Evals - Agent Sentinel

The Evals route lives at /evals. It is the home for benchmark results submitted by agent-sentinel-gym (or any other harness that calls POST /api/v1/evals/), and is where you’ll watch CI gates pass or fail across deployments.

Layout

The page has four blocks, top to bottom:

Published Benchmarks card — links to /evals/benchmarks (markdown render of the published benchmark report).
Latest Scorecard — five tiles: Grade, Block Rate, Correctness Rate, Damage Prevented (USD), Avg Detection time (ms). Includes a CI Pass/Fail badge if the most recent run was tied to a commit.
Eval Run History table — every submitted run with grade, block rate, CI status, branch, commit SHA, and date.
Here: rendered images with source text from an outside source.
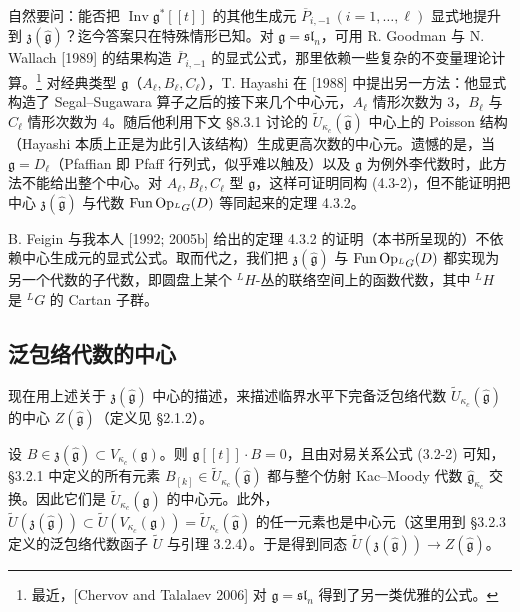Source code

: 自然要问：能否把 $\operatorname{Inv}\mathfrak{g}^*[[t]]$ 的其他生成元 $\overline{P}_{i,-1}\,(i=1,\dots,\ell)$ 显式地提升到 $\mathfrak{z}(\hat{\mathfrak{g}})$？迄今答案只在特殊情形已知。对 $\mathfrak{g}=\mathfrak{sl}_n$，可用 R. Goodman 与 N. Wallach [1989] 的结果构造 $\overline{P}_{i,-1}$ 的显式公式，那里依赖一些复杂的不变量理论计算。\footnote{最近，[Chervov and Talalaev 2006] 对 $\mathfrak{g}=\mathfrak{sl}_n$ 得到了另一类优雅的公式。} 对经典类型 $\mathfrak{g}$（$A_\ell,B_\ell,C_\ell$），T. Hayashi 在 [1988] 中提出另一方法：他显式构造了 Segal--Sugawara 算子之后的接下来几个中心元，$A_\ell$ 情形次数为 $3$，$B_\ell$ 与 $C_\ell$ 情形次数为 $4$。随后他利用下文 §8.3.1 讨论的 $\widetilde{U}_{\kappa_c}(\hat{\mathfrak{g}})$ 中心上的 Poisson 结构（Hayashi 本质上正是为此引入该结构）生成更高次数的中心元。遗憾的是，当 $\mathfrak{g}=D_\ell$（Pfaffian 即 Pfaff 行列式，似乎难以触及）以及 $\mathfrak{g}$ 为例外李代数时，此方法不能给出整个中心。对 $A_\ell,B_\ell,C_\ell$ 型 $\mathfrak{g}$，这样可证明同构 (4.3-2)，但不能证明把中心 $\mathfrak{z}(\hat{\mathfrak{g}})$ 与代数 $\operatorname{Fun}\operatorname{Op}_{{}^LG}(D)$ 等同起来的定理 4.3.2。

B. Feigin 与我本人 [1992; 2005b] 给出的定理 4.3.2 的证明（本书所呈现的）不依赖中心生成元的显式公式。取而代之，我们把 $\mathfrak{z}(\hat{\mathfrak{g}})$ 与 $\operatorname{Fun}\operatorname{Op}_{{}^LG}(D)$ 都实现为另一个代数的子代数，即圆盘上某个 ${}^LH$-丛的联络空间上的函数代数，其中 ${}^LH$ 是 ${}^LG$ 的 Cartan 子群。

\subsection{泛包络代数的中心}

现在用上述关于 $\mathfrak{z}(\hat{\mathfrak{g}})$ 中心的描述，来描述临界水平下完备泛包络代数 $\widetilde{U}_{\kappa_c}(\hat{\mathfrak{g}})$ 的中心 $Z(\hat{\mathfrak{g}})$（定义见 §2.1.2）。

设 $B\in\mathfrak{z}(\hat{\mathfrak{g}})\subset V_{\kappa_c}(\mathfrak{g})$。则 $\mathfrak{g}[[t]]\cdot B=0$，且由对易关系公式 (3.2-2) 可知，§3.2.1 中定义的所有元素 $B_{[k]}\in\widetilde{U}_{\kappa_c}(\hat{\mathfrak{g}})$ 都与整个仿射 Kac--Moody 代数 $\hat{\mathfrak{g}}_{\kappa_c}$ 交换。因此它们是 $\widetilde{U}_{\kappa_c}(\hat{\mathfrak{g}})$ 的中心元。此外，$\widetilde{U}(\mathfrak{z}(\hat{\mathfrak{g}}))\subset\widetilde{U}(V_{\kappa_c}(\mathfrak{g}))=\widetilde{U}_{\kappa_c}(\hat{\mathfrak{g}})$ 的任一元素也是中心元（这里用到 §3.2.3 定义的泛包络代数函子 $\widetilde{U}$ 与引理 3.2.4）。于是得到同态 $\widetilde{U}(\mathfrak{z}(\hat{\mathfrak{g}}))\to Z(\hat{\mathfrak{g}})$。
Compare Latest vs Previous button at the top right runs a delta diff.
Run detail modal — opens from the Details button: per-scenario table with category, severity, blocked/failed badge, reason, and detection time.

Generating scenarios

The page header has a Generate Scenarios button that opens the scenario-generator dialog:

Select an agent from the dropdown (uses the agent’s registered action definitions).
Set Max per category (default 10, max 50).
Click Generate.

The platform runs two passes:

Template scenarios — agent-sentinel-gym emits structural attacks: missing prerequisites, stale evidence, denied actions, budget blowouts.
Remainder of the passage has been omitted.